Exercise aim: Throughout the entries below, report every line where "Fixed" is found.

(Data provided)

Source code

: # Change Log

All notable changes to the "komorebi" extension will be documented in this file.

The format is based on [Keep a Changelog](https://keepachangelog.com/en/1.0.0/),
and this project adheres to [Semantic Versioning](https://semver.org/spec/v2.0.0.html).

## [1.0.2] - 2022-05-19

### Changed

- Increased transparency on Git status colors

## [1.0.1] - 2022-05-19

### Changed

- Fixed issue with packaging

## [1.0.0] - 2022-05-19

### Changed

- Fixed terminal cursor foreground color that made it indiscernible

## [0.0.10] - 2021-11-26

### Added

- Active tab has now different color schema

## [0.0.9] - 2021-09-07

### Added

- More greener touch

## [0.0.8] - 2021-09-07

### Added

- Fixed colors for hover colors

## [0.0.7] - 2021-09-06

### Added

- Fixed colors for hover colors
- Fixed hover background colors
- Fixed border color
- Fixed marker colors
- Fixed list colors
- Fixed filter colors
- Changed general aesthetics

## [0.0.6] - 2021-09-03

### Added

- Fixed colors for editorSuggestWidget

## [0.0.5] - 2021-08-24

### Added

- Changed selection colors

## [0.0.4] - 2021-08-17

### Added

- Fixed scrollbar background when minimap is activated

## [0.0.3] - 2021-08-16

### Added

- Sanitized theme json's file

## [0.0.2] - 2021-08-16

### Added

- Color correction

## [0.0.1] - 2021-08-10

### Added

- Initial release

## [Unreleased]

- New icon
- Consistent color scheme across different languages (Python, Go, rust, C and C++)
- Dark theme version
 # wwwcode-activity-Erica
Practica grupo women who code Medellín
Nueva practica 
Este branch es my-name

(End Data provided)

Exercise result:
- Fixed issue with packaging
- Fixed terminal cursor foreground color that made it indiscernible
- Fixed colors for hover colors
- Fixed colors for hover colors
- Fixed hover background colors
- Fixed border color
- Fixed marker colors
- Fixed list colors
- Fixed filter colors
- Fixed colors for editorSuggestWidget
- Fixed scrollbar background when minimap is activated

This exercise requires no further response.